In Deutschland gibt es sehr viele Jugendkulturen, die immer ein zentrales Thema haben. Diese Kulturen können nochmals in Subkulturen gesplittet sein. Oft wissen wir Erwachsenen nicht viel über Jugendkulturen, Subkulturen oder Szenen. Das hat zur Folge, dass wir Jugendlichen oft mit Vorurteilen begegnen und zum Beispiel einen Oi!-Skinhead als gewalttätigen und rechtsradikalen Jugendlichen einstufen. Damit sind Missverständnisse und Streit vorprogrammiert.
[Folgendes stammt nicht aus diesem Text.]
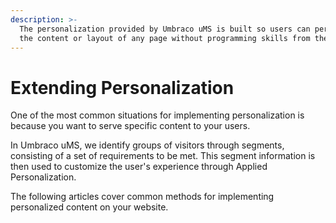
 ```yaml
---
description: >-
  The personalization provided by Umbraco uMS is built so users can personalize
  the content or layout of any page without programming skills from the UI.
---
```


# Extending Personalization

One of the most common situations for implementing personalization is because you want to serve specific content to your users.&#x20;

In Umbraco uMS, we identify groups of visitors through segments, consisting of a set of requirements to be met. This segment information is then used to customize the user's experience through Applied Personalization.

The following articles cover common methods for implementing personalized content on your website.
Wie können Sie sich als Eltern verhalten?
Zunächst können Sie das Gespräch mit Ihrem Kind suchen. Lassen Sie sich in einer ruhigen und angemessenen Atmosphäre die Lebenswelt des Heranwachsenden erklären. Es ist keine Schande, wenn man nicht viel über heutige Jugendkulturen weiß. Vielleicht können Sie aber Parallelen zu Ihrer eigenen Jugendzeit entdecken.
Auf der Internetseite www.jugendszenen.com können Sie sich informieren, welche Interessen die Gruppierung verfolgt. Ist es gefährlich? Politische Einstellung?, etc.
Wichtig ist: Think positive!
Das zunächst negativ wirkende Abgrenzen von der Erwachsenenwelt ist Voraussetzung für die – auch gesellschaftlich geforderte – Selbstständigkeit der Jugendlichen. Es hilft den Heranwachsenden dabei, sich vom Elternhaus zu lösen. Außerdem erfüllen Jugendkulturen wichtige Funktionen wie z.B. Schutz und Ausgleich. Die Clique ist ein geschützter Erfahrungsraum, in dem Jugendliche sich ausprobieren können, indem sie zum Beispiel unterschiedliche Sprachweisen in der Gruppe erkunden, ohne dafür abgelehnt zu werden. Der Freundeskreis kann auch über Fähigkeiten verfügen, die den Eltern fehlen: das Spielen eines Instrumentes, das Stricken oder Nähen eigener Kleidung, der Umgang mit dem Computer etc.
Deshalb: Denken Sie zunächst positiv über das Thema „Jugendkulturen“ und versuchen Sie, verständnisvoll gegenüber dem Jugendlichen zu bleiben.